Chained Echoes Review
Chained Echoes deceives at first glance, making you question if you missed it back when its seeming contemporaries, like Final Fantasy VI and Chrono Trigger, were making a big splash. Of course, the reality is this lavish and imaginative RPG is brand new, crafted mostly by a single developer as both an homage to and celebration of those old games, even while injecting a healthy dose of new concepts. The resulting adventure may look like something from 30 years ago, but it plays with a sophistication that deserves attention from any genre fan.
The developer delights in playing with your preconceived ideas. Sometimes, it’s fulfilling those expectations at precisely the pace and moment you are most ready for them, in both story and gameplay, and at other times it’s about subverting them.
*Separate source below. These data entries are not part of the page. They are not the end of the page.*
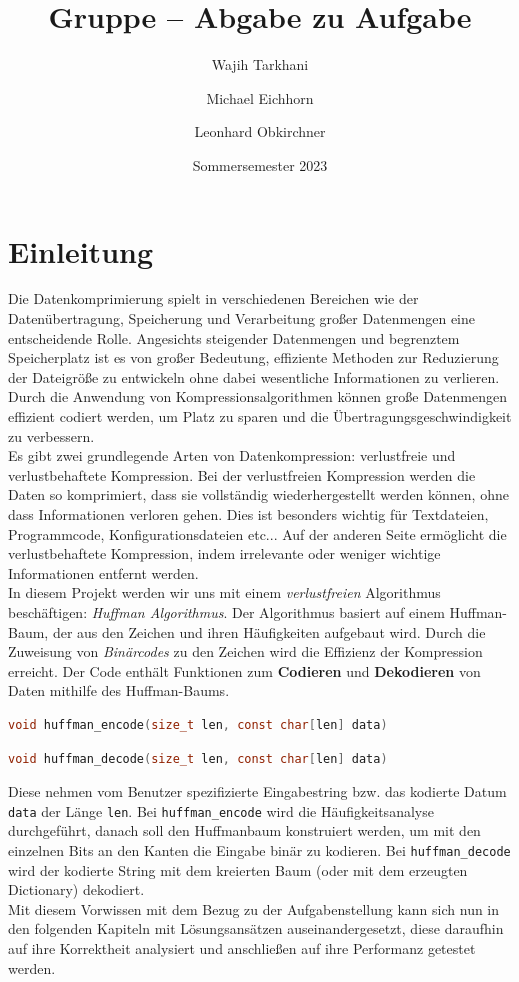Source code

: \documentclass[course=erap]{aspdoc}
\author{Wajih Tarkhani \and Michael Eichhorn \and Leonhard Obkirchner}
\date{Sommersemester 2023} %
\title{Gruppe \theGroup{} -- Abgabe zu Aufgabe \theNumber}
\begin{document}
\maketitle

\section{Einleitung}
Die Datenkomprimierung spielt in verschiedenen Bereichen wie der Datenübertragung, Speicherung und Verarbeitung großer Datenmengen eine entscheidende Rolle. Angesichts steigender Datenmengen und begrenztem Speicherplatz ist es von großer Bedeutung, effiziente Methoden zur Reduzierung der Dateigröße zu entwickeln ohne dabei wesentliche Informationen zu verlieren. Durch die Anwendung von Kompressionsalgorithmen können große Datenmengen effizient codiert werden, um Platz zu sparen und die Übertragungsgeschwindigkeit zu verbessern. \\
Es gibt zwei grundlegende Arten von Datenkompression: verlustfreie und verlustbehaftete Kompression. Bei der verlustfreien Kompression werden die Daten so komprimiert, dass sie vollständig wiederhergestellt werden können, ohne dass Informationen verloren gehen. Dies ist besonders wichtig für Textdateien, Programmcode, Konfigurationsdateien etc...
Auf der anderen Seite ermöglicht die verlustbehaftete Kompression, indem irrelevante oder weniger wichtige Informationen entfernt werden.\\
\newline 
In diesem Projekt werden wir uns mit einem \emph{verlustfreien} Algorithmus beschäftigen: \emph{Huffman Algorithmus}.
Der Algorithmus basiert auf einem Huffman-Baum, der aus den Zeichen und ihren Häufigkeiten aufgebaut wird. Durch die Zuweisung von \emph{Binärcodes} zu den Zeichen wird die Effizienz der Kompression erreicht. Der Code enthält Funktionen zum \textbf{Codieren}
und \textbf{Dekodieren} von Daten mithilfe des Huffman-Baums. \\


\begin{lstlisting}[language=c, numbers=none, frame=none]
void huffman_encode(size_t len, const char[len] data)
\end{lstlisting}

\begin{lstlisting}[language=c, numbers=none, frame=none]
void huffman_decode(size_t len, const char[len] data)
\end{lstlisting}
Diese nehmen vom Benutzer spezifizierte Eingabestring bzw. das kodierte Datum \verb+data+ der Länge \verb+len+. Bei \verb+huffman_encode+ wird die Häufigkeitsanalyse durchgeführt, danach soll den Huffmanbaum konstruiert werden, um mit den einzelnen Bits an den Kanten die Eingabe binär zu kodieren. Bei \verb+huffman_decode+
wird der kodierte String mit dem kreierten Baum (oder mit dem erzeugten Dictionary) dekodiert.\\
\newline
Mit diesem Vorwissen mit dem Bezug zu der Aufgabenstellung kann sich nun in den folgenden Kapiteln mit Lösungsansätzen auseinandergesetzt, diese daraufhin auf ihre Korrektheit analysiert und anschließen auf ihre Performanz getestet werden. \\
\end{document}
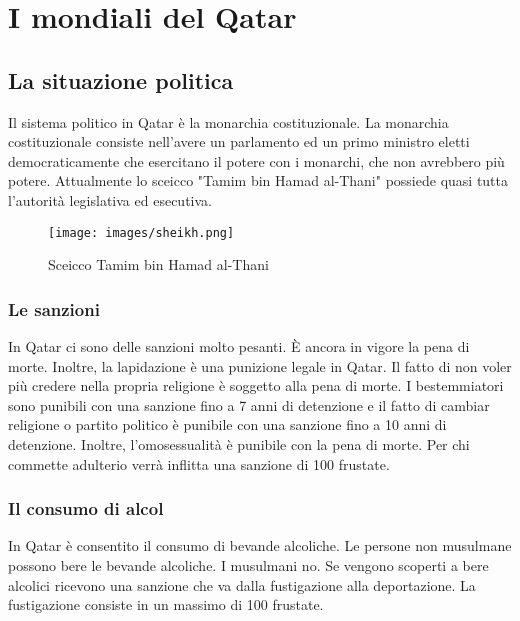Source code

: \documentclass[a4paper, 12pt]{article}
\begin{document}

\section{I mondiali del Qatar}

\subsection{La situazione politica}

Il sistema politico in Qatar è la monarchia costituzionale. La monarchia costituzionale consiste nell'avere un parlamento ed un primo ministro eletti democraticamente che esercitano il potere con i monarchi, che non avrebbero più potere. Attualmente lo sceicco "Tamim bin Hamad al-Thani" possiede quasi tutta l'autorità legislativa ed esecutiva.

\begin{figure}[h]
    \centering
    \texttt{[image: images/sheikh.png]}
    \caption{Sceicco Tamim bin Hamad al-Thani}
\end{figure}



\subsubsection{Le sanzioni}

In Qatar ci sono delle sanzioni molto pesanti. È ancora in vigore la pena di morte. Inoltre, la lapidazione è una punizione legale in Qatar. Il fatto di non voler più credere nella propria religione è soggetto alla pena di morte. I bestemmiatori sono punibili con una sanzione fino a 7 anni di detenzione e il fatto di cambiar religione o partito politico è punibile con una sanzione fino a 10 anni di detenzione. Inoltre, l'omosessualità è punibile con la pena di morte. Per chi commette adulterio verrà inflitta una sanzione di 100 frustate.

\subsubsection{Il consumo di alcol}

In Qatar è consentito il consumo di bevande alcoliche. Le persone non musulmane possono bere le bevande alcoliche. I musulmani no. Se vengono scoperti a bere alcolici ricevono una sanzione che va dalla fustigazione alla deportazione. La fustigazione consiste in un massimo di 100 frustate.
\end{document}
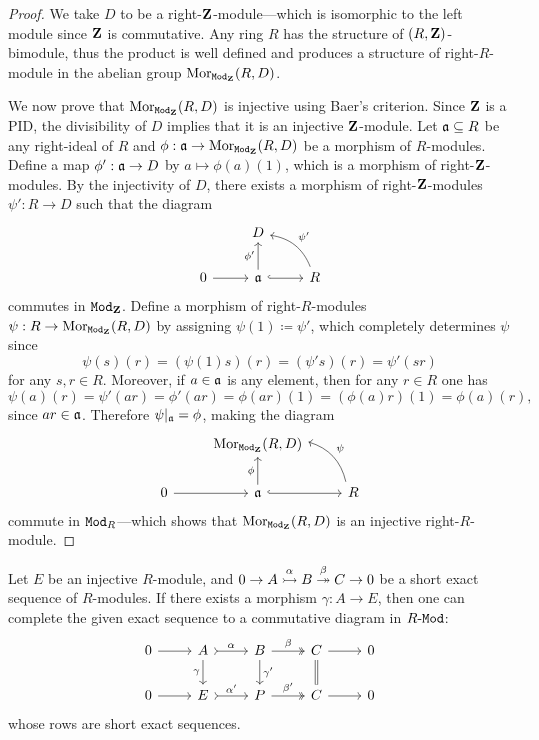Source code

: \begin{proof}
We take \(D\) to be a right-\(\mathbf{Z}\)-module---which is isomorphic to the left
module since \(\mathbf{Z}\) is commutative. Any ring \(R\) has the structure of
\((R, \mathbf{Z})\)-bimodule, thus the product is well defined and produces a structure
of right-\(R\)-module in the abelian group \(\operatorname{Mor}_{{\texttt{Mod}_{\mathbf{Z}}}}(R, D)\).

We now prove that \(\operatorname{Mor}_{{\texttt{Mod}_{\mathbf{Z}}}}(R, D)\) is injective using Baer's
criterion. Since \(\mathbf{Z}\) is a PID, the divisibility of \(D\) implies that it is
an injective \(\mathbf{Z}\)-module. Let \(\mathfrak{a} \subseteq R\) be any right-ideal of
\(R\) and \(\phi: \mathfrak{a} \to \operatorname{Mor}_{{\texttt{Mod}_{\mathbf{Z}}}}(R, D)\) be a morphism of
\(R\)-modules. Define a map \(\phi': \mathfrak{a} \to D\) by
\(a \mapsto \phi(a)(1)\), which is a morphism of right-\(\mathbf{Z}\)-modules. By the
injectivity of \(D\), there exists a morphism of right-\(\mathbf{Z}\)-modules
\(\psi': R \to D\) such that the diagram
\[
\begin{tikzcd}
&D &
\\
0 \ar[r] &\ideal a \ar[u, "\phi'"] \ar[r, hook]
&R \ar[lu, "\psi'"', bend right]
\end{tikzcd}
\]
commutes in \({\texttt{Mod}_{\mathbf{Z}}}\). Define a morphism of right-\(R\)-modules
\(\psi: R \to \operatorname{Mor}_{{\texttt{Mod}_{\mathbf{Z}}}}(R, D)\) by assigning \(\psi(1) \coloneq \psi'\),
which completely determines \(\psi\) since
\[
\psi(s)(r) = (\psi(1) s) (r) = (\psi' s)(r) = \psi'(s r)
\]
for any \(s, r \in R\). Moreover, if \(a \in \mathfrak{a}\) is any element, then for
any \(r \in R\) one has
\[
\psi(a)(r)
= \psi'(a r)
= \phi'(a r)
= \phi(a r)(1)
= (\phi(a) r)(1)
= \phi(a)(r),
\]
since \(a r \in \mathfrak{a}\). Therefore \(\psi|_{\mathfrak{a}} = \phi\), making the
diagram
\[
\begin{tikzcd}
&\Hom_{\rMod{\Z}}(R, D) &
\\
0 \ar[r] &\ideal a \ar[u, "\phi"] \ar[r, hook]
&R \ar[lu, "\psi"', bend right]
\end{tikzcd}
\]
commute in \({\texttt{Mod}_{R}}\)---which shows that \(\operatorname{Mor}_{{\texttt{Mod}_{\mathbf{Z}}}}(R, D)\) is an
injective right-\(R\)-module.
\end{proof}

\begin{lemma}
\label{lem:injective-module-completing-sequences}
Let \(E\) be an injective \(R\)-module, and
\(0 \to A \overset \alpha {\rightarrowtail} B \overset \beta {\twoheadrightarrow} C \to 0\) be a short exact
sequence of \(R\)-modules. If there exists a morphism \(\gamma: A \to E\), then
one can complete the given exact sequence to a commutative diagram in
\({R\text{-}\texttt{Mod}}\):
\[
\begin{tikzcd}
0 \ar[r]
&A \ar[r, tail, "\alpha"] \ar[d, "\gamma"']
&B \ar[r, two heads, "\beta"] \ar[d, "\gamma'"]
&C \ar[d, equals] \ar[r]
&0
\\
0 \ar[r]
&E \ar[r, tail, "\alpha'"]
&P \ar[r, two heads, "\beta'"]
&C \ar[r]
&0
\end{tikzcd}
\]
whose rows are short exact sequences.
\end{lemma}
Ready for a new twist on combat? Here’s a new additional system in which you control mechs in a fascinating alternate combat style, recalling classics like Xenogears. Think you understand the arc of the fated hero storyline? Maybe things are more complicated than you first guessed.
Along the way, the staples of classic JRPG-style adventuring appear in a balanced and rewarding loop. The thoughtfully designed combat system scales back on grindy, repetitive battles. Instead, every fight demands your full attention, leveraging enemy weaknesses, character abilities, on-the-fly party formation changes, and a unique overdrive mechanic to keep your party in the sweet spot of damage dealing. The party fully heals between combat, so it’s always about throwing everything you have at the enemy. Even regular fights sometimes come down to only having one hero standing to strike the final blow. I found the high challenge enjoyable, especially since bad decisions and a game over led to an immediate choice to replay the battle, so the penalty for failure is negligible.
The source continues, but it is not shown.